(Data records)
● ● ● ●

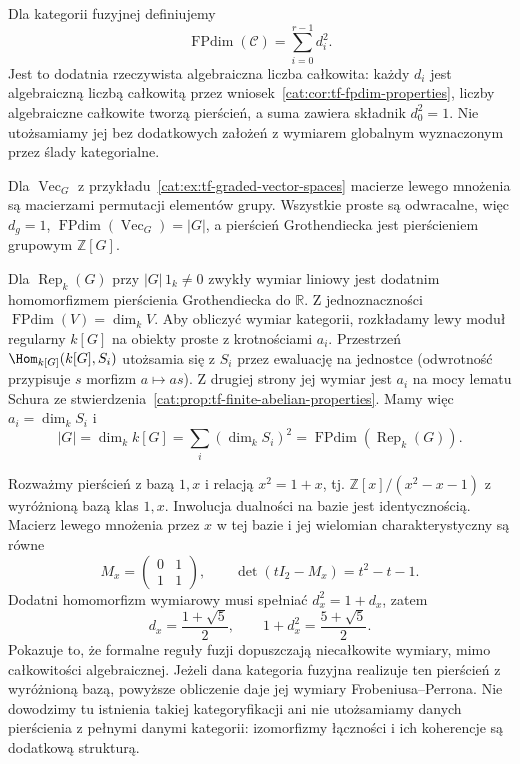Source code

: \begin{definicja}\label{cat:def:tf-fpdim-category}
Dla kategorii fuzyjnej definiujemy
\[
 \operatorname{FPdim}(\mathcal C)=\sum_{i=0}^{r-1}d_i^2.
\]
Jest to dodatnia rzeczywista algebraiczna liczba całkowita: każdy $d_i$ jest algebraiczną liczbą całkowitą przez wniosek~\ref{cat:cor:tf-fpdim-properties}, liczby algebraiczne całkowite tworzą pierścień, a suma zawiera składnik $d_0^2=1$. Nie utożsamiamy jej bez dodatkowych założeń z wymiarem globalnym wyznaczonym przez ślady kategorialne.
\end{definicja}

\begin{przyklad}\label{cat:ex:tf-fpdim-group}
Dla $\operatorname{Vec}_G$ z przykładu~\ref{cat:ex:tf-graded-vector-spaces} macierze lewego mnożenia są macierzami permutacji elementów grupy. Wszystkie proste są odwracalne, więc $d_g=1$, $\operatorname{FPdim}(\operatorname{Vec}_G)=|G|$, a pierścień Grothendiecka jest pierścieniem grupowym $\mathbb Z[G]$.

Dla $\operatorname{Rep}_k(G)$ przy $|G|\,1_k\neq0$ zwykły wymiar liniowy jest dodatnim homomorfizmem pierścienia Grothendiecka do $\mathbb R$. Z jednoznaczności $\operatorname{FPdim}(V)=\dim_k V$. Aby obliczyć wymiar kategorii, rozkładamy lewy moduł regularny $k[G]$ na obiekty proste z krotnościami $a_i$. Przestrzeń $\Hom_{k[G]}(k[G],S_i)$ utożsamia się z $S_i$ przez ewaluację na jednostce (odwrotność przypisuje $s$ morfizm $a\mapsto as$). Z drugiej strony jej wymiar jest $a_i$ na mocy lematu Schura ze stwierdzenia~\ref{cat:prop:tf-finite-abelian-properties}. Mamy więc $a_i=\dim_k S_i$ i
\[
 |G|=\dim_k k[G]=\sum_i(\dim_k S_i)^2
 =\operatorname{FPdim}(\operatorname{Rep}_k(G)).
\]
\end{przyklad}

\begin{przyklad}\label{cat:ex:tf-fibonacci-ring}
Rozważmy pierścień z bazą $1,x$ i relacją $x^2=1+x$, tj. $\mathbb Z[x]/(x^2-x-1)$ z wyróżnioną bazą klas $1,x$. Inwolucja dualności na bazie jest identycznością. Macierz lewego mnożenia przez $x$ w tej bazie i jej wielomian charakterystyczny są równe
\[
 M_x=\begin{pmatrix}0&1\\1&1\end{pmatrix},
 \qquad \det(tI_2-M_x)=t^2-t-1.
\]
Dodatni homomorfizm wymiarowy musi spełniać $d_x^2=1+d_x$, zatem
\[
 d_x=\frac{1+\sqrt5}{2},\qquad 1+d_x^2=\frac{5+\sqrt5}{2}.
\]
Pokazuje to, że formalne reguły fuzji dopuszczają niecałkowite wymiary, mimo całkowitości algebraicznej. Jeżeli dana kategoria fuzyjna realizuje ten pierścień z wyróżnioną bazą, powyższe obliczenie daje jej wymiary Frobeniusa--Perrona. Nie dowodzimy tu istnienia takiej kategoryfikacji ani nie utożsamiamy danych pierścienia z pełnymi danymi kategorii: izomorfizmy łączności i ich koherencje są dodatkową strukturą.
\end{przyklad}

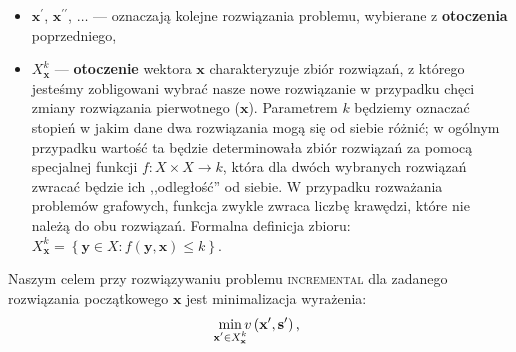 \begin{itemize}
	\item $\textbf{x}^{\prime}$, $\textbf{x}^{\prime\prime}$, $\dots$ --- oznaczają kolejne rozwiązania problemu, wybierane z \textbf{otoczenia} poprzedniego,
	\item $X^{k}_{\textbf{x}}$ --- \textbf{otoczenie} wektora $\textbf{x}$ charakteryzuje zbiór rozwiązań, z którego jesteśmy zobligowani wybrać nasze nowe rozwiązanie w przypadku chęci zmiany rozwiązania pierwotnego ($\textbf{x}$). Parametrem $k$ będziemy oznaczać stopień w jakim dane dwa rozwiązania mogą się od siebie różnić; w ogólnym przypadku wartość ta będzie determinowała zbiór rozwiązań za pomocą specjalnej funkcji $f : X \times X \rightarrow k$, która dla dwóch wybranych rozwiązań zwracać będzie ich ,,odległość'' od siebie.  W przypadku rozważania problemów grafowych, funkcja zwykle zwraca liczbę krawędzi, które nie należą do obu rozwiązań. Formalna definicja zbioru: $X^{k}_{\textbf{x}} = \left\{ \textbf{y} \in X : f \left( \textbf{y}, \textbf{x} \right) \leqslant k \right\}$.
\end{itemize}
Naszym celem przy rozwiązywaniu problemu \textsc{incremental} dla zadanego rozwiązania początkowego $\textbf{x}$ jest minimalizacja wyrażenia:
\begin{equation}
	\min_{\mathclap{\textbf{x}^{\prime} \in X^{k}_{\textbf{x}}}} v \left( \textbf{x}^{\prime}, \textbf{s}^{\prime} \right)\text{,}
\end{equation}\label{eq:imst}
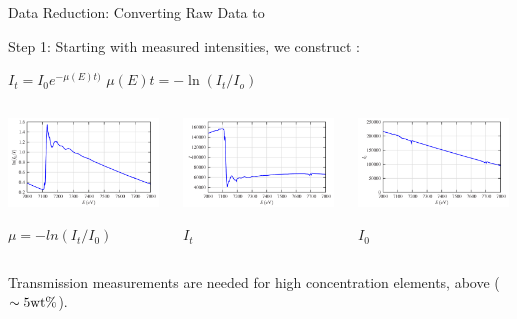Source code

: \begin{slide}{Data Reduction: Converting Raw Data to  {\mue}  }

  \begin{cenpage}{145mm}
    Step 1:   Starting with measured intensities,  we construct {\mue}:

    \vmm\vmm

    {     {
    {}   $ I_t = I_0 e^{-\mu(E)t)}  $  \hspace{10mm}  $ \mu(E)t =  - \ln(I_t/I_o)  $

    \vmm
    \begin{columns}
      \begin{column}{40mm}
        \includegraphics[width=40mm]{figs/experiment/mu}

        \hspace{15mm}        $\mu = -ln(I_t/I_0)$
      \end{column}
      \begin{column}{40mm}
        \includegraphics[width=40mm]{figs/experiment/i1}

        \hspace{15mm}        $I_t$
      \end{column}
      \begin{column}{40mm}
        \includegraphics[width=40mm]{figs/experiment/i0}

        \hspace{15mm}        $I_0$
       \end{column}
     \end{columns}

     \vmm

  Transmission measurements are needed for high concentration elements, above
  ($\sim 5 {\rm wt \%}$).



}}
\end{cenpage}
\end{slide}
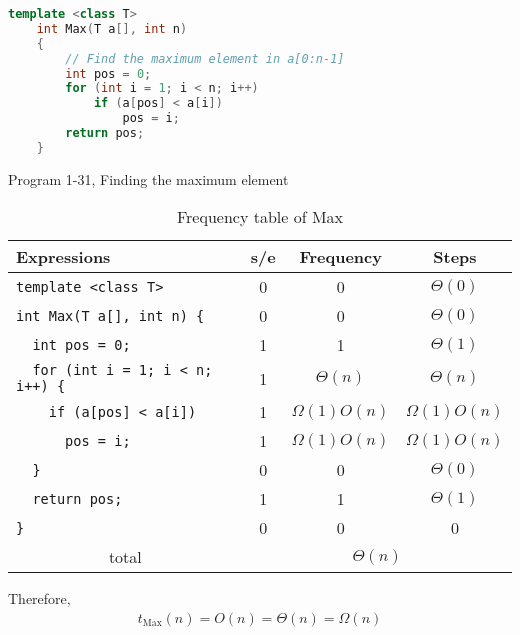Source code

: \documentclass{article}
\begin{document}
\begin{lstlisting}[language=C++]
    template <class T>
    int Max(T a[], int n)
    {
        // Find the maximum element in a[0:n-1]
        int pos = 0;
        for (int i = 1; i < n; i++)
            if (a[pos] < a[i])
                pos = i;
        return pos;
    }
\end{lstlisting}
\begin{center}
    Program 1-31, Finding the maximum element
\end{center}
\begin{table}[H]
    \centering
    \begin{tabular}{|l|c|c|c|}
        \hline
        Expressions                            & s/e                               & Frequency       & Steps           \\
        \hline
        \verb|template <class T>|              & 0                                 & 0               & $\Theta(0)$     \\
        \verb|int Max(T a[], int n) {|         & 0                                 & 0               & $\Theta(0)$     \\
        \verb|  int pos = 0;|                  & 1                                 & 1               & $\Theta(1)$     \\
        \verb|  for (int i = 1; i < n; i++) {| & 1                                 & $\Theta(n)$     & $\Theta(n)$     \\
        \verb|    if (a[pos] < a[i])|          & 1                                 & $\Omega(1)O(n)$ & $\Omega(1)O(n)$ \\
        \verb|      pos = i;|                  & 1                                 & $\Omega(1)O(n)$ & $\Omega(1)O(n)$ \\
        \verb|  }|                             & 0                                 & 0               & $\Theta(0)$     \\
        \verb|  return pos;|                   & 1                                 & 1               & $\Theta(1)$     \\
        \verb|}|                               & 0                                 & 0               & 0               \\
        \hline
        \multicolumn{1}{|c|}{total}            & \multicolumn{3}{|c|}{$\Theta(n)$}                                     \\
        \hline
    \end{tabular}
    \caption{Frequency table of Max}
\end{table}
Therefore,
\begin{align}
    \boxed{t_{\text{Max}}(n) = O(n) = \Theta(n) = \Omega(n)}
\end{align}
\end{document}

● ● ● ●

Exercise prompt => Search the data for the word "experiment" and copy each line where it appears.

Response =>
        \includegraphics[width=40mm]{figs/experiment/mu}
        \includegraphics[width=40mm]{figs/experiment/i1}
        \includegraphics[width=40mm]{figs/experiment/i0}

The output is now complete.